** Opening SUPPLIED INFORMATION block **

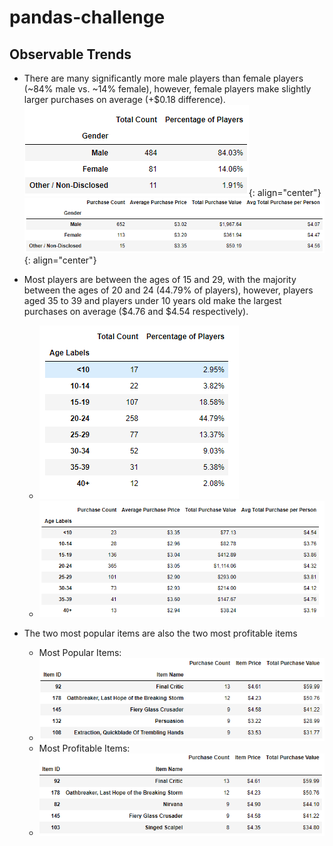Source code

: # pandas-challenge

## Observable Trends

* There are many significantly more male players than female players (~84% male vs. ~14% female), however, female players make slightly larger purchases on average (+$0.18 difference).
    ![GenderDemographics](https://github.com/apavlovich/pandas-challenge/blob/main/HeroesOfPymoli/Resources/Capture.PNG){: align="center"}
    ![GenderPurchasingDemographics](https://github.com/apavlovich/pandas-challenge/blob/main/HeroesOfPymoli/Resources/genderpurchasingdemographics.PNG){: align="center"}
  
* Most players are between the ages of 15 and 29, with the majority between the ages of 20 and 24 (44.79% of players), however, players aged 35 to 39 and players under 10 years old make the largest purchases on average ($4.76 and $4.54 respectively). 
  * ![AgeDemographics](https://github.com/apavlovich/pandas-challenge/blob/main/HeroesOfPymoli/Resources/agedemographics.PNG)
  * ![AgePurchasingDemographics](https://github.com/apavlovich/pandas-challenge/blob/main/HeroesOfPymoli/Resources/agepurchasingdemographics.PNG)
  
* The two most popular items are also the two most profitable items 
  * Most Popular Items:
  * ![PopularItems](https://github.com/apavlovich/pandas-challenge/blob/main/HeroesOfPymoli/Resources/mostpopular.PNG)
  * Most Profitable Items:
  * ![ProfitableItems](https://github.com/apavlovich/pandas-challenge/blob/main/HeroesOfPymoli/Resources/mostprofitable.PNG)
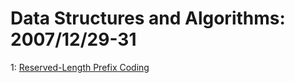 # Data Structures and Algorithms: 2007/12/29-31  
1: [Reserved-Length Prefix Coding](https://doi.org/10.48550/arXiv.0801.0102)  
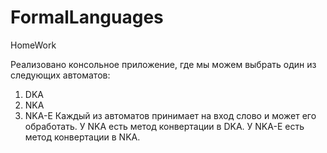 # FormalLanguages
HomeWork

Реализовано консольное приложение, где мы можем выбрать один из следующих автоматов:
1) DKA
2) NKA
3) NKA-E
Каждый из автоматов принимает на вход слово и может его обработать.
У NKA есть метод конвертации в DKA.
У NKA-E есть метод конвертации в NKA.
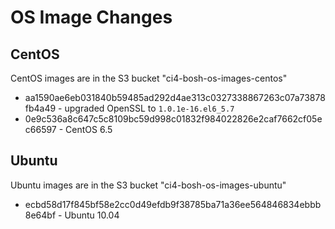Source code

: # OS Image Changes

## CentOS

CentOS images are in the S3 bucket "ci4-bosh-os-images-centos"

* aa1590ae6eb031840b59485ad292d4ae313c0327338867263c07a73878fb4a49 - upgraded OpenSSL to `1.0.1e-16.el6_5.7`
* 0e9c536a8c647c5c8109bc59d998c01832f984022826e2caf7662cf05ec66597 - CentOS 6.5

## Ubuntu

Ubuntu images are in the S3 bucket "ci4-bosh-os-images-ubuntu"

* ecbd58d17f845bf58e2cc0d49efdb9f38785ba71a36ee564846834ebbb8e64bf - Ubuntu 10.04
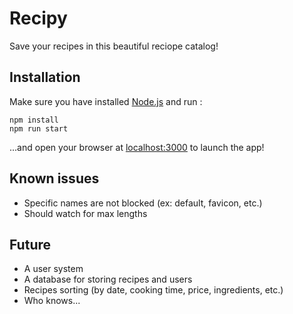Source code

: # Recipy

Save your recipes in this beautiful reciope catalog!

## Installation

Make sure you have installed [Node.js](https://nodejs.org/en/) and run :

	npm install
	npm run start

...and open your browser at [localhost:3000](localhost:3000) to launch the app!

## Known issues

- Specific names are not blocked (ex: default, favicon, etc.)
- Should watch for max lengths

## Future

- A user system
- A database for storing recipes and users
- Recipes sorting (by date, cooking time, price, ingredients, etc.)
- Who knows...

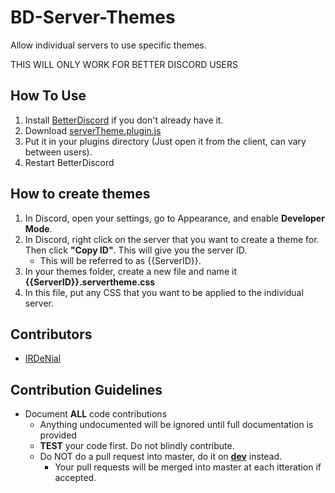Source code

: # BD-Server-Themes
Allow individual servers to use specific themes.

THIS WILL ONLY WORK FOR BETTER DISCORD USERS

## How To Use
1. Install [BetterDiscord](https://betterdiscord.net/home/) if you don't already have it.
2. Download [serverTheme.plugin.js](https://raw.githubusercontent.com/IRDeNial/BD-Server-Themes/master/serverTheme.plugin.js)
3. Put it in your plugins directory (Just open it from the client, can vary between users).
4. Restart BetterDiscord

## How to create themes
1. In Discord, open your settings, go to Appearance, and enable **Developer Mode**.
2. In Discord, right click on the server that you want to create a theme for.  Then click **"Copy ID"**.  This will give you the server ID.
    * This will be referred to as {{ServerID}}.
3. In your themes folder, create a new file and name it **{{ServerID}}.servertheme.css**
4. In this file, put any CSS that you want to be applied to the individual server.

## Contributors
* [IRDeNial](https://github.com/IRDeNial/)

## Contribution Guidelines
* Document **ALL** code contributions
  * Anything undocumented will be ignored until full documentation is provided
  * **TEST** your code first.  Do not blindly contribute.
  * Do NOT do a pull request into master, do it on **[dev](https://github.com/IRDeNial/BD-Server-Themes/tree/dev)** instead.
    * Your pull requests will be merged into master at each itteration if accepted.
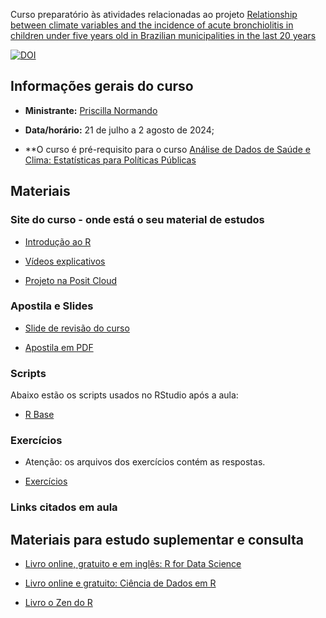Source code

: 
Curso preparatório às atividades relacionadas ao projeto 
[Relationship between climate variables and the incidence of acute bronchiolitis in children under five years old in Brazilian municipalities in the last 20 years](https://osf.io/edwbs/)

[![DOI](https://zenodo.org/badge/823326120.svg)](https://zenodo.org/doi/10.5281/zenodo.12629276)


## Informações gerais do curso

- **Ministrante:** [Priscilla Normando](https://prisnormando.com)

- **Data/horário:** 21 de julho a 2 agosto de 2024;

- **O curso é pré-requisito para o curso [Análise de Dados de Saúde e Clima: Estatísticas para Políticas Públicas](https://campusvirtual.fiocruz.br/gestordecursos/hotsite/dados-saude-clima/oferecidas-25-vagas/9584)

## Materiais

### Site do curso - onde está o seu material de estudos

- [Introdução ao R](https://bmclima.github.io/cursoRBasico/)

- [Vídeos explicativos](https://www.youtube.com/embed/videoseries?si=CH65P8HQvyPqIdca&list=PLczEXt1zhB1Rn7BVa6SaV-KtCDL-Cecyc)

- [Projeto na Posit Cloud](https://posit.cloud/content/8482360)


### Apostila e Slides

- [Slide de revisão do curso](https://github.com/prisnormando/cursoRBasico/blob/main/slides/)
  
- [Apostila em PDF](https://github.com/prisnormando/cursoRBasico/blob/main/ebook/ebookRbasico.pdf)


### Scripts

Abaixo estão os scripts usados no RStudio após a aula:

- [R Base](https://github.com/prisnormando/cursoRBasico/tree/main/scripts)

<!-- - [Importação](https://) -->
<!-- - [Manipulação](https://) -->
<!-- - [Baixar zip completo](https://)  -->

### Exercícios

- Atenção: os arquivos dos exercícios contém as respostas.

- [Exercícios](https://github.com/prisnormando/cursoRBasico/tree/main/scripts/exercicios.R)

### Links citados em aula

## Materiais para estudo suplementar e consulta

- [Livro online, gratuito e em inglês: R for Data Science](https://r4ds.hadley.nz/)

- [Livro online e gratuito: Ciência de Dados em R](https://livro.curso-r.com/7-2-dplyr.html)
  
- [Livro o Zen do R](https://curso-r.github.io/zen-do-r/index.html)

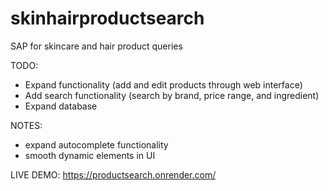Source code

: # skinhairproductsearch
SAP for skincare and hair product queries

TODO:
- Expand functionality (add and edit products through web interface)
- Add search functionality (search by brand, price range, and ingredient)
- Expand database

NOTES:
- expand autocomplete functionality
- smooth dynamic elements in UI


LIVE DEMO: https://productsearch.onrender.com/
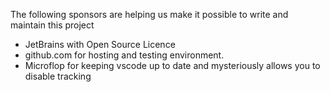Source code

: The following sponsors are helping us make it possible to write and maintain
this project

* JetBrains with Open Source Licence
* github.com for hosting and testing environment.
* Microflop for keeping vscode up to date and mysteriously allows you to disable
  tracking
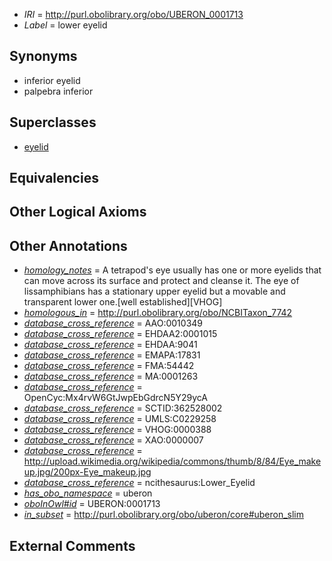  * *IRI* = http://purl.obolibrary.org/obo/UBERON_0001713
 * *Label* = lower eyelid

## Synonyms

 * inferior eyelid
 * palpebra inferior

## Superclasses

 * [eyelid](../../UBERON/11/UBERON_0001711.md)

## Equivalencies


## Other Logical Axioms


## Other Annotations

 * *[homology_notes](../../UBPROP/03/UBPROP_0000003.md)* = A tetrapod's eye usually has one or more eyelids that can move across its surface and protect and cleanse it. The eye of lissamphibians has a stationary upper eyelid but a movable and transparent lower one.[well established][VHOG]
 * *[homologous_in](../../core#homologous/in/core#homologous_in.md)* = http://purl.obolibrary.org/obo/NCBITaxon_7742
 * *[database_cross_reference](../../ef/oboInOwl#hasDbXref.md)* = AAO:0010349
 * *[database_cross_reference](../../ef/oboInOwl#hasDbXref.md)* = EHDAA2:0001015
 * *[database_cross_reference](../../ef/oboInOwl#hasDbXref.md)* = EHDAA:9041
 * *[database_cross_reference](../../ef/oboInOwl#hasDbXref.md)* = EMAPA:17831
 * *[database_cross_reference](../../ef/oboInOwl#hasDbXref.md)* = FMA:54442
 * *[database_cross_reference](../../ef/oboInOwl#hasDbXref.md)* = MA:0001263
 * *[database_cross_reference](../../ef/oboInOwl#hasDbXref.md)* = OpenCyc:Mx4rvW6GtJwpEbGdrcN5Y29ycA
 * *[database_cross_reference](../../ef/oboInOwl#hasDbXref.md)* = SCTID:362528002
 * *[database_cross_reference](../../ef/oboInOwl#hasDbXref.md)* = UMLS:C0229258
 * *[database_cross_reference](../../ef/oboInOwl#hasDbXref.md)* = VHOG:0000388
 * *[database_cross_reference](../../ef/oboInOwl#hasDbXref.md)* = XAO:0000007
 * *[database_cross_reference](../../ef/oboInOwl#hasDbXref.md)* = http://upload.wikimedia.org/wikipedia/commons/thumb/8/84/Eye_makeup.jpg/200px-Eye_makeup.jpg
 * *[database_cross_reference](../../ef/oboInOwl#hasDbXref.md)* = ncithesaurus:Lower_Eyelid
 * *[has_obo_namespace](../../ce/oboInOwl#hasOBONamespace.md)* = uberon
 * *[oboInOwl#id](../../id/oboInOwl#id.md)* = UBERON:0001713
 * *[in_subset](../../et/oboInOwl#inSubset.md)* = http://purl.obolibrary.org/obo/uberon/core#uberon_slim

## External Comments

** Closing SUPPLIED INFORMATION block **

-- EXERCISE PROMPT --
From the entries, report each line that includes the word "Apostila".

-- ANSWER BELOW --
### Apostila e Slides
- [Apostila em PDF](https://github.com/prisnormando/cursoRBasico/blob/main/ebook/ebookRbasico.pdf)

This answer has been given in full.